Grazie per la magnifica lezione di vita che ci avete dato!
Quest’anno, come sempre, sono tornata al mare con ritardo. Non avevo voglia di riprendere le abitudini degli scorsi anni. Gli amici aspettavano ma io non mi decidevo.
Poi, finalmente, un bel giorno mi sono alzata di buona lena e sono andata. Ho rispolverato i vecchi ricordi. Ho ritrovato gli stessi volti. Gli stessi bambini cresciuti di un anno, le medesime mamme più o meno ingrassate o dimagrite.
Il mare, forse, più pulito degli altri anni. I primi giorni arrivava verso le nove e trenta la chiazza di liquami. Che brutti da vedere!. Più facili da schivare, almeno per chi lo volesse.
Io osservavo quel che succedeva intorno a me mentre il sole sfiorava la mia pelle ancora latticina.
Il solito “andirivieni” di venditori. Costumi, collane, bandane, cappelli, pannocchie, pareo.
Ecco un bel giorno vedere, “finalmente” qualcosa di nuovo. Delle persone con in mano un cesto coperto da un velo. “Che ci sarà mai dentro?” mi sono chiesta.
Poi ho sentito: “Ciambelle, ciambelle calde”. Perfetta l’organizzazione. Una persona con un seggiolino apribile, un’altra con una borsetta che fa da cassiera, un’altra ancora depone il cestino sul seggiolino.
Le persone comprano, pagano. E’ bello per me osservare “l’ingegno umano” al lavoro. Non potevo non ammirare l’industriosità di chi vuol lavorare e realizzare qualcosa nella vita.
Mi sono complimentata con loro. Ho gratificato la loro attività ed il lavoro che si sono inventati.
Hanno dimostrato a tutti noi come si fa a sbracciarsi le maniche e svolgere un’attività dignitosa che procurerà beneficio alla famiglia.
Nel complimentarmi ho detto loro che prima o poi avrei assaggiato le loro ciambelle. Proprio oggi l’ho fatto.
Ho apprezzato ancora una volta il loro operato.
Ho chiesto loro se potevo scrivere quest’articolo. Mi hanno detto di si. Lo sto facendo con molta passione perché ritengo, da sempre, che chi vuole può procurarsi il pane, in tempi così difficili visto che stiamo vivendo, tutti, nessuno escluso, una tremenda crisi non solo economica ma soprattutto esistenziale.
L’idea è nata dalla suocera: “Ragazzi, sappiamo fare assai bene le ciambelle perché non diamo vita ad una vera e propria attività?”
Figli e nuore o nuore e figli si guardano in faccia e si dicono fra loro:“Ecco l’imput di cui avevamo bisogno!!”. “E se rivendessimo il prodotto sulle spiagge?” dicono tutti in coro.

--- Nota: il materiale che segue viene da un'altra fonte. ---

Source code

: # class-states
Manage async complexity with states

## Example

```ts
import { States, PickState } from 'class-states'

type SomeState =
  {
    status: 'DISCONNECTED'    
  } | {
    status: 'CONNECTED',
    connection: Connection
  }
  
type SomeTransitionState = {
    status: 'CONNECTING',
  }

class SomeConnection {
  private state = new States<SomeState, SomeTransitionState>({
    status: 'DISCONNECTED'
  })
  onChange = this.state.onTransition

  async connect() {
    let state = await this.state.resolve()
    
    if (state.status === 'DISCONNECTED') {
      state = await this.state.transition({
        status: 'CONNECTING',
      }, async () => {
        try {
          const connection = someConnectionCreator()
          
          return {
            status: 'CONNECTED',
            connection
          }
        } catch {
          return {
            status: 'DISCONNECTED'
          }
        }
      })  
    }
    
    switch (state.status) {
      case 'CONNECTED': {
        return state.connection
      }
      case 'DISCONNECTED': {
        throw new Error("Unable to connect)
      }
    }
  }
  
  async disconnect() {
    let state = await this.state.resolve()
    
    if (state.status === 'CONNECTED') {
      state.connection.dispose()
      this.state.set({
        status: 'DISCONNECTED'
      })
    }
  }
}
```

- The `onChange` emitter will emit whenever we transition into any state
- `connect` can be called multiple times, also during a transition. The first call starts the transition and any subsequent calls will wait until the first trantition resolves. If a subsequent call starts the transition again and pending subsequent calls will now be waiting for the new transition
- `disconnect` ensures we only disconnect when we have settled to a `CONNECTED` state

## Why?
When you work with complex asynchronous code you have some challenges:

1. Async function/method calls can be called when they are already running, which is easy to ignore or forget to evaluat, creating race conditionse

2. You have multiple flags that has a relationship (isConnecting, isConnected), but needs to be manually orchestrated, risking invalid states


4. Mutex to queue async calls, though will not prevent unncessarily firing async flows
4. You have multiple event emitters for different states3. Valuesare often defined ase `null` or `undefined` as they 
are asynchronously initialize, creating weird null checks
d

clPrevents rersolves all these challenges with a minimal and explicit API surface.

“No, io non posso farlo, non me la sento. Mi vergognerei troppo!!!” dice qualcuno di loro. Qualcuno più spavaldo si riprende dicendo: “Non facciamo niente di male”. “Il pane è pane”. “Dobbiamo portare avanti le nostre famiglie”.

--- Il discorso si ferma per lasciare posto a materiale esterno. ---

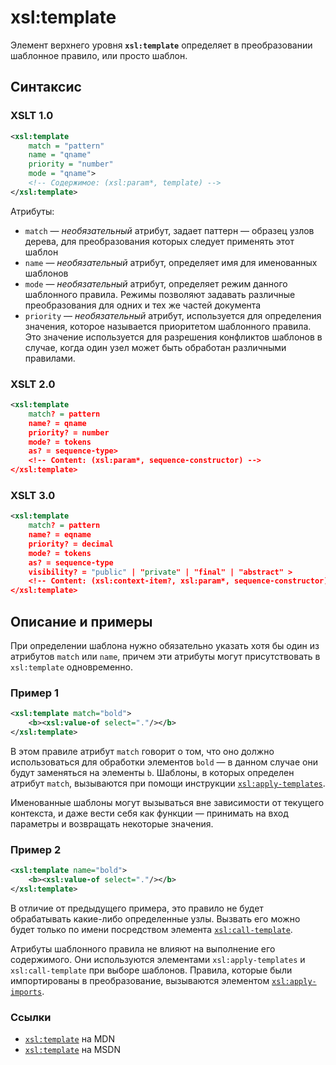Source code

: # xsl:template

Элемент верхнего уровня **`xsl:template`** определяет в преобразовании шаблонное правило, или просто шаблон.

## Синтаксис

### XSLT 1.0

```xml
<xsl:template
    match = "pattern"
    name = "qname"
    priority = "number"
    mode = "qname">
    <!-- Содержимое: (xsl:param*, template) -->
</xsl:template>
```

Атрибуты:

- `match` — _необязательный_ атрибут, задает паттерн — образец узлов дерева, для преобразования которых следует применять этот шаблон
- `name` — _необязательный_ атрибут, определяет имя для именованных шаблонов
- `mode` — _необязательный_ атрибут, определяет режим данного шаблонного правила. Режимы позволяют задавать различные преобразования для одних и тех же частей документа
- `priority` — _необязательный_ атрибут, используется для определения значения, которое называется приоритетом шаблонного правила. Это значение используется для разрешения конфликтов шаблонов в случае, когда один узел может быть обработан различными правилами.

### XSLT 2.0

```xml
<xsl:template
    match? = pattern
    name? = qname
    priority? = number
    mode? = tokens
    as? = sequence-type>
    <!-- Content: (xsl:param*, sequence-constructor) -->
</xsl:template>
```

### XSLT 3.0

```xml
<xsl:template
    match? = pattern
    name? = eqname
    priority? = decimal
    mode? = tokens
    as? = sequence-type
    visibility? = "public" | "private" | "final" | "abstract" >
    <!-- Content: (xsl:context-item?, xsl:param*, sequence-constructor) -->
</xsl:template>
```

## Описание и примеры

При определении шаблона нужно обязательно указать хотя бы один из атрибутов `match` или `name`, причем эти атрибуты могут присутствовать в `xsl:template` одновременно.

### Пример 1

```xml
<xsl:template match="bold">
    <b><xsl:value-of select="."/></b>
</xsl:template>
```

В этом правиле атрибут `match` говорит о том, что оно должно использоваться для обработки элементов `bold` — в данном случае они будут заменяться на элементы `b`. Шаблоны, в которых определен атрибут `match`, вызываются при помощи инструкции [`xsl:apply-templates`](/xslt/xsl-apply-templates/).

Именованные шаблоны могут вызываться вне зависимости от текущего контекста, и даже вести себя как функции — принимать на вход параметры и возвращать некоторые значения.

### Пример 2

```xml
<xsl:template name="bold">
    <b><xsl:value-of select="."/></b>
</xsl:template>
```

В отличие от предыдущего примера, это правило не будет обрабатывать какие-либо определенные узлы. Вызвать его можно будет только по имени посредством элемента [`xsl:call-template`](/xslt/xsl-call-template/).

Атрибуты шаблонного правила не влияют на выполнение его содержимого. Они используются элементами `xsl:apply-templates` и `xsl:call-template` при выборе шаблонов. Правила, которые были импортированы в преобразование, вызываются элементом [`xsl:apply-imports`](/xslt/xsl-apply-imports/).

### Ссылки

- [`xsl:template`](https://developer.mozilla.org/en/XSLT/template) на MDN
- [`xsl:template`](https://msdn.microsoft.com/en-us/library/ms256110.aspx) на MSDN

Adesso la squadra è al completo. Si può finalmente partire. Ognuno farà quel che può, secondo le sue capacità. L’unione fa la forza. Mariti, moglie, figli. Già ci sono i figli da accudire. Ciascuno farà quel che può.
La macchina si è messa in moto. Ci sarà un bel da fare. Con molta umiltà si dà inizio al lavoro. Il primo giorno, quasi con voce sommessa e dimessa:“Ciambelle! Ciambelle calde! Le abbiamo fatte noi!!!”.
E’ bello vederli all’opera. La mattina passano con i loro costumi, i loro cappelli, il loro entusiasmo per la vita, per il lavoro, per la famiglia, per i figli.
Io faccio il tipo per loro e lo dichiaro apertamente sulla spiaggia. Ho assaggiato la loro ciambella. L’ho fatta mettere nella bustina di carta. L’ho assaggiata dopo il bagno. Era ancora tiepida.
La loro voglia di fare racconta già una bella storia di quotidianità. Chi ama lavorare lavora in un modo o nell’altro. Chi non ama lavorare poltrisce in casa, al bar o dietro una macchinetta da gioco.
Grazie per la magnifica lezione di vita che ci avete dato!